Everyone who knows me knows about my condition. I was sick and forced to cancel plans and such for years so they knew something was wrong. Pretty sure several people suspected I was a hypochondriac. So basically most anyone I talk to on a regular basis knows, some seem to understand more than others. I don't find it anything to be embarrassed about telling someone.

Hey guys, sorry its taken me so long to get back to everyone! I just started classes again. :)

Thanks for all of your responses! I really found them helpful, and I'm still figuring it all out. I know I can trust the people who know, I'm just nervous about everyone else.

Thanks!

This is a great question. I don't have a problem telling people about Chiari, my main problem is people understanding how much it affects my life. I think my family is afraid of Chiari and wants it to just go away.

I feel like having Chiari is like dragging around a heavy, invisible ball and chain. It's always there, affects everything I do, makes me feel like everyone else gets more energy 'points' per day than I do...but other people can't see it or understand it.

I feel lucky that I had 2 years of relief, due to the surgery, but it sucks because now I feel like it is back in my life again.

I'm sorry you have to feel that way. And I hope you find people who understand and are willing to accept what's going on.

I have a family and a few friends who try to understand, and they do a good job of it. I hope you can find people like them.

Having an invisible illness sucks.(understatement)

When I first found out I have Chiari and what it is, I told everyone. Not one of my family or friends even heard of it. I printed out pictures and my MRI to better explain what exactly I have. I did get a lot of too much brain jokes. After surgery, they seem to think that I am cured. When they ask if surgery was a success, how do I answer yes, and no. Why did I have the surgery then? I find it much easier now to be quiet and talk about it only when the time is right. Like Wendy said, people can't see it and can't understand it.

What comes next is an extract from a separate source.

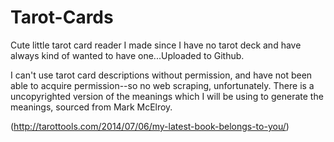 # Tarot-Cards
Cute little tarot card reader I made since I have no tarot deck and have always kind of wanted to have one...Uploaded to Github.

I can't use tarot card descriptions without permission, and have not been able to acquire permission--so no web scraping, unfortunately. There is a uncopyrighted version of the meanings which I will be using to generate the meanings, sourced from Mark McElroy.

(http://tarottools.com/2014/07/06/my-latest-book-belongs-to-you/)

"You don't look sick"......... but I am.

I've just been recently dx too and still havent told all of my family. I think its more of how I think they will act since some ppl dont believe you can have our problems chronicly. I try to hide as much from my kids so that they still see thier daddy as the strong silent teddy bear. It's harder at work since I'm a Captain on a Fire Dept. You really are close as family and my guys can tell whenever something is wrong that day and still havent told them and they count on me with thier lives. I guess you just have to come to terms with it and accept all of whats ahead before you can start telling everybody. Should listen to myself on that account.